# Thickening water for insects?



## Iguanaquinn (Nov 13, 2010)

Just wondering about feeding feeder insects, instead of using bug gel is it possible to use gelatine to thicken water?

The roaches are kept at 31C so would this have any effect on the viscoscity of the liquid/gel?

Cheers...


----------



## dorian (Nov 27, 2010)

Dampen some sponge or cotton wool, that'll keep them watered


----------



## Iguanaquinn (Nov 13, 2010)

dorian said:


> Dampen some sponge or cotton wool, that'll keep them watered


Evapourates too quickly, especially when there are so many of them.


----------



## dorian (Nov 27, 2010)

I've never had an issue with it? Lasts a good couple of days for me


----------



## Iguanaquinn (Nov 13, 2010)

Really..... I have tried, but saying that I have the room at 31 not just a heat mat.... Dries your skin out if you are in there for any length of time lol.

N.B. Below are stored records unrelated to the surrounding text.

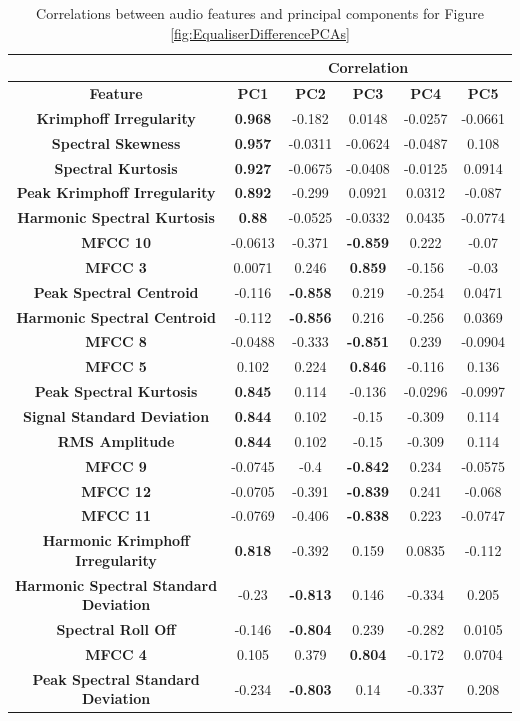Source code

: 		\begin{table}
			\centering
			\begin{tabular}{|c|c|c|c|c|c|}
				\cline{2-6}
				\multicolumn{1}{c|}{} & \multicolumn{5}{c|}{\bf{Correlation}} \tabularnewline
				\hline
				\bf{Feature} & \bf{PC1} & \bf{PC2} & \bf{PC3} & \bf{PC4} & \bf{PC5} \tabularnewline
				\hline
				\hline
				\bf{Krimphoff Irregularity} & \bf{0.968} & -0.182 & 0.0148 & -0.0257 & -0.0661 \tabularnewline
				\hline
				\bf{Spectral Skewness} & \bf{0.957} & -0.0311 & -0.0624 & -0.0487 & 0.108 \tabularnewline
				\hline
				\bf{Spectral Kurtosis} & \bf{0.927} & -0.0675 & -0.0408 & -0.0125 & 0.0914 \tabularnewline
				\hline
				\bf{Peak Krimphoff Irregularity} & \bf{0.892} & -0.299 & 0.0921 & 0.0312 & -0.087 \tabularnewline
				\hline
				\bf{Harmonic Spectral Kurtosis} & \bf{0.88} & -0.0525 & -0.0332 & 0.0435 & -0.0774 \tabularnewline
				\hline
				\bf{MFCC 10} & -0.0613 & -0.371 & \bf{-0.859} & 0.222 & -0.07 \tabularnewline
				\hline
				\bf{MFCC 3} & 0.0071 & 0.246 & \bf{0.859} & -0.156 & -0.03 \tabularnewline
				\hline
				\bf{Peak Spectral Centroid} & -0.116 & \bf{-0.858} & 0.219 & -0.254 & 0.0471 \tabularnewline
				\hline
				\bf{Harmonic Spectral Centroid} & -0.112 & \bf{-0.856} & 0.216 & -0.256 & 0.0369 \tabularnewline
				\hline
				\bf{MFCC 8} & -0.0488 & -0.333 & \bf{-0.851} & 0.239 & -0.0904 \tabularnewline
				\hline
				\bf{MFCC 5} & 0.102 & 0.224 & \bf{0.846} & -0.116 & 0.136 \tabularnewline
				\hline
				\bf{Peak Spectral Kurtosis} & \bf{0.845} & 0.114 & -0.136 & -0.0296 & -0.0997 \tabularnewline
				\hline
				\bf{Signal Standard Deviation} & \bf{0.844} & 0.102 & -0.15 & -0.309 & 0.114 \tabularnewline
				\hline
				\bf{RMS Amplitude} & \bf{0.844} & 0.102 & -0.15 & -0.309 & 0.114 \tabularnewline
				\hline
				\bf{MFCC 9} & -0.0745 & -0.4 & \bf{-0.842} & 0.234 & -0.0575 \tabularnewline
				\hline
				\bf{MFCC 12} & -0.0705 & -0.391 & \bf{-0.839} & 0.241 & -0.068 \tabularnewline
				\hline
				\bf{MFCC 11} & -0.0769 & -0.406 & \bf{-0.838} & 0.223 & -0.0747 \tabularnewline
				\hline
				\bf{Harmonic Krimphoff Irregularity} & \bf{0.818} & -0.392 & 0.159 & 0.0835 & -0.112 \tabularnewline
				\hline
				\bf{Harmonic Spectral Standard Deviation} & -0.23 & \bf{-0.813} & 0.146 & -0.334 & 0.205 \tabularnewline
				\hline
				\bf{Spectral Roll Off} & -0.146 & \bf{-0.804} & 0.239 & -0.282 & 0.0105 \tabularnewline
				\hline
				\bf{MFCC 4} & 0.105 & 0.379 & \bf{0.804} & -0.172 & 0.0704 \tabularnewline
				\hline
				\bf{Peak Spectral Standard Deviation} & -0.234 & \bf{-0.803} & 0.14 & -0.337 & 0.208 \tabularnewline
				\hline
			\end{tabular}
			\caption{Correlations between audio features and principal components for Figure
				 \ref{fig:EqualiserDifferencePCAs}}
			\label{fig:EqualiserDifferenceCorrelations}
		\end{table}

I will put them on a heat mat and move the sponge away from the heat source.


----------



## dorian (Nov 27, 2010)

Iguanaquinn said:


> Really..... I have tried, but saying that I have the room at 31 not just a heat mat.... Dries your skin out if you are in there for any length of time lol.
> 
> I will put them on a heat mat and move the sponge away from the heat source.


Ah right, my room's like a fridge. If it wasn't for all the reptile heating it'd be like 10 degrees lol. Slows the crickets down though!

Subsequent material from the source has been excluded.